На том и сговорились.
Скуридин на гулянке и раз-другой к новому напарнику подходил. Он быстро пьянел, после больницы в чем и душа держалась.
– Будем пасти, – говорил он. – Я всю жизнь при скотине. Будем пасти… Кобыленку тебе подберем. Триста рублей гарантия.
Потом его жена увела, никакого. А челядинский зять весь день на гулянке пробыл и ушел на своих ногах.
Дома Раиса и теща его разговор с управом одобрили.
– Хорошая работа… – довольно гудела Мартиновна. – Скотники ныне у Бога за пазухой. Мыслимое дело: то триста рублей, а то и боле…
– Позавтракаешь и пообедаешь горячего, – заботилась Раиса. – В обед отдохнешь. А на другой день – дома. Работают люди.
– Такие зарплаты… – гнула свое Мартиновна.
О деньгах Костино сердце не особо болело. Манила пастьба через день. В другом ремесле – шофером ли, на тракторе, за станком – всю неделю привязанный. А здесь с передыхом.
Через два дня пригнали с центральной усадьбы гурт молодняка. Смирную кобылу для нового скотника подобрали и оборудовали, и дело пошло.
Первые дни, приучая скотину к новому месту, Костя с Николаем пасли вдвоем.
Хуторской луг лежал за речкою, просторно раскинувшись до самого Ярыженского хутора, до песков. Когда-то он заливался вешней водой, теперь плотины мешали. Но и сейчас луг оставался богатым. Нынче весенние дожди да тепло взбодрили траву, она поднялась пышно, хоть коси. Поднялась и цвела простыми цветами луговины.
Два гурта молодняка, дойное стало да хуторские коровы паслись теперь на лугу, иногда забредали козы. Но последние больше любили обретаться на солонцах да песках, похрумкивая сибирьком, полынью, а то и молодой вербой. Вдали у Ярыженского хутора еще два гурта виднелись ясным крапом.
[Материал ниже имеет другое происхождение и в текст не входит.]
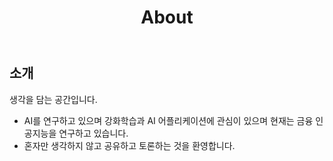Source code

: ﻿---
layout: about
title: About
menu: true
order: 1
---

## 소개

생각을 담는 공간입니다.
* AI를 연구하고 있으며 강화학습과 AI 어플리케이션에 관심이 있으며 현재는 금융 인공지능을 연구하고 있습니다.
* 혼자만 생각하지 않고 공유하고 토론하는 것을 환영합니다.



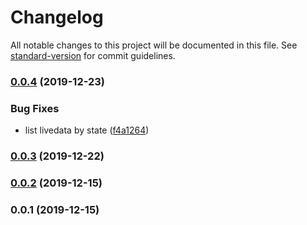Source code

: # Changelog

All notable changes to this project will be documented in this file. See [standard-version](https://github.com/conventional-changelog/standard-version) for commit guidelines.

### [0.0.4](https://github.com/36node/catcm-livedata-core-sdk/compare/v0.0.2...v0.0.4) (2019-12-23)


### Bug Fixes

* list livedata by state ([f4a1264](https://github.com/36node/catcm-livedata-core-sdk/commit/f4a1264))



### [0.0.3](https://github.com/36node/catcm-livedata-core-sdk/compare/v0.0.2...v0.0.3) (2019-12-22)



### [0.0.2](https://github.com/36node/catcm-livedata-core-sdk/compare/v0.0.1...v0.0.2) (2019-12-15)



### 0.0.1 (2019-12-15)
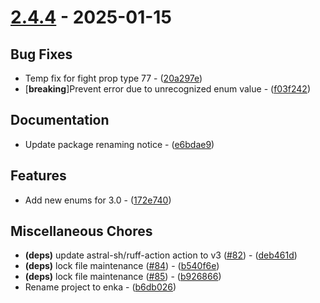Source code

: # [2.4.4](https://github.com/seriaati/enka-py/compare/v2.4.3..v2.4.4) - 2025-01-15

## Bug Fixes

- Temp fix for fight prop type 77 - ([20a297e](https://github.com/seriaati/enka-py/commit/20a297e60375d9441a8caf5a3bfbdc1877d0d877))
-  [**breaking**]Prevent error due to unrecognized enum value - ([f03f242](https://github.com/seriaati/enka-py/commit/f03f242bbfbc1ab7a4efac853206b1f0eb8f4ec0))

## Documentation

- Update package renaming notice - ([e6bdae9](https://github.com/seriaati/enka-py/commit/e6bdae9694fb3b427ccc8c0abd9eba64d568d428))

## Features

- Add new enums for 3.0 - ([172e740](https://github.com/seriaati/enka-py/commit/172e7406f052a724bb4e8485443ca1e96cb98777))

## Miscellaneous Chores

- **(deps)** update astral-sh/ruff-action action to v3 ([#82](https://github.com/seriaati/enka-py/issues/82)) - ([deb461d](https://github.com/seriaati/enka-py/commit/deb461d41f841d4d06fb2cb8613909e7ea5aa3a4))
- **(deps)** lock file maintenance ([#84](https://github.com/seriaati/enka-py/issues/84)) - ([b540f6e](https://github.com/seriaati/enka-py/commit/b540f6ec1328a4c5106916881b122cce597445d6))
- **(deps)** lock file maintenance ([#85](https://github.com/seriaati/enka-py/issues/85)) - ([b926866](https://github.com/seriaati/enka-py/commit/b926866e391f60a8ca64b1fb80aa2b920ff4719c))
- Rename project to enka - ([b6db026](https://github.com/seriaati/enka-py/commit/b6db026e8f3de6000967eb924250cc2145786b74))

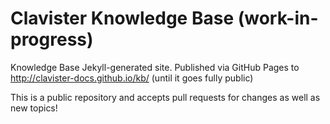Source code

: # Clavister Knowledge Base (work-in-progress)

Knowledge Base Jekyll-generated site. Published via GitHub Pages to http://clavister-docs.github.io/kb/ (until it goes fully public)

This is a public repository and accepts pull requests for changes as well as new topics!
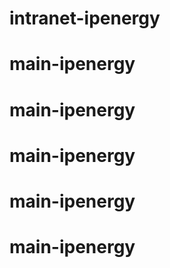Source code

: # intranet-ipenergy
# main-ipenergy
# main-ipenergy
# main-ipenergy
# main-ipenergy
# main-ipenergy
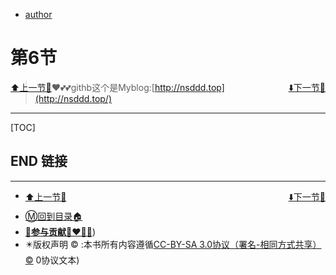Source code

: + [author](github.com)

# 第6节

<div><a href = '5' style='float:left'>⬆️上一节🔗</a><a href = '7' style='float: right'>⬇️下一节🔗</a></div>

> ❤️💕💕githb这个是Myblog:[http://nsddd.top](http://nsddd.top/)
---
[TOC]





## END 链接
---
<ul><li><div><a href = '5' style='float:left'>⬆️上一节🔗</a><a href = '7' style='float: right'>⬇️下一节🔗</a></div></li></ul>

+ [Ⓜ️回到目录🏠](../README.md)
+ [**🫵参与贡献💞❤️‍🔥💖**](https://nsddd.top/archives/contributors))
+ ✴️版权声明 &copy; :本书所有内容遵循[CC-BY-SA 3.0协议（署名-相同方式共享）&copy;](http://zh.wikipedia.org/wiki/Wikipedia:CC-by-sa-3.0协议文本) 
0协议文本) 
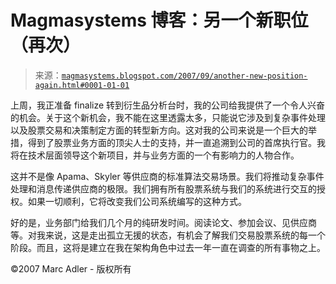 <!--yml

分类：未分类

日期：2024-05-18 05:07:43

-->

# Magmasystems 博客：另一个新职位（再次）

> 来源：[`magmasystems.blogspot.com/2007/09/another-new-position-again.html#0001-01-01`](http://magmasystems.blogspot.com/2007/09/another-new-position-again.html#0001-01-01)

上周，我正准备 finalize 转到衍生品分析台时，我的公司给我提供了一个令人兴奋的机会。关于这个新机会，我不能在这里透露太多，只能说它涉及到复杂事件处理以及股票交易和决策制定方面的转型新方向。这对我的公司来说是一个巨大的举措，得到了股票业务方面的顶尖人士的支持，并一直追溯到公司的首席执行官。我将在技术层面领导这个新项目，并与业务方面的一个有影响力的人物合作。

这并不是像 Apama、Skyler 等供应商的标准算法交易场景。我们将推动复杂事件处理和消息传递供应商的极限。我们拥有所有股票系统与我们的系统进行交互的授权。如果一切顺利，它将改变我们公司系统编写的这种方式。

好的是，业务部门给我们几个月的纯研发时间。阅读论文、参加会议、见供应商等。对我来说，这是走出孤立无援的状态，有机会了解我们交易股票系统的每一个阶段。而且，这将是建立在我在架构角色中过去一年一直在调查的所有事物之上。

©2007 Marc Adler - 版权所有
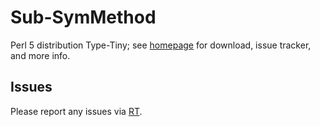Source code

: # Sub-SymMethod

Perl 5 distribution Type-Tiny; see [homepage](https://metacpan.org/release/Sub-SymMethod)
for download, issue tracker, and more info.

## Issues

Please report any issues via [RT](https://rt.cpan.org/Dist/Display.html?Queue=Sub-SymMethod).
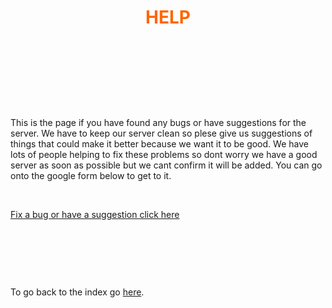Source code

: <h1 style="text-align: center;"><span style="color: #ff6600;">HELP</span></h1>
<p>&nbsp;</p>
<p>&nbsp;</p>
<p>&nbsp;</p>
<p>&nbsp;</p>
<p>This is the page if you have found any bugs or have suggestions for the server. We have to keep our server clean so plese give us suggestions of things that could make it better because we want it to be good. We have lots of people helping to fix these problems so dont worry we have a good server as soon as possible but we cant confirm it will be added. You can go onto the google form below to get to it.&nbsp;&nbsp;</p>
<p>&nbsp;</p>
<p><a href="https://docs.google.com/forms/d/e/1FAIpQLSfSLKpeIgiwLDXkWYto2f6Q-_vFS7qL-Srtd0W2hJlOmjyT0w/viewform?usp=sf_link">Fix a bug or have a suggestion click here </a></p>
<p>&nbsp;</p>
<p>&nbsp;</p>
<p>&nbsp;</p>
<p>To go back to the index go&nbsp;<a href="https://farmergamer2437.github.io/Hub2/">here</a>.</p>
Пастись было вольно.
К обеду, когда припекало солнце, в парной духоте, в безветрии звенели над лугом оводы. Заслышав их, скотина тревожилась, стремилась убежать, задирая хвосты.
А с утра пастухам можно и подремать. Бычки идут неторопко, кормясь. Луг просторный, не скоро их заворачивать.
Николай Скуридин дремал на коне. К седлу он уже прикипел за долгие годы. Легкий телом, сутулый, он сжимался комочком и, бросив поводья, подремывал, опуская голову на грудь. Через время вскидывался, глядел на скотину и опять сникал, словно старый коршун на сугреве.
А новый пастух, зять челядинский, на кобыле сидел по-мужичьи, колом, в седле елозил, натирая пах. И все стремился к земле при удобном случае. Там было покойнее. Расстилал он телогрейку, ложился, но не брал его сон. Позвякивал удилами конь, тревожа, муравьи беспокоили, букашки. Костя вскакивал, тряс телогрейку.
– Пыль вытряхиваешь? – спрашивал Николай.
– Кусаются. Еще тарантул заползет.
– Чего это такое?
– Ядовитые пауки.
– Бабы у нас ядовитые, – смеялся Николай. – Но они сюда не доберутся.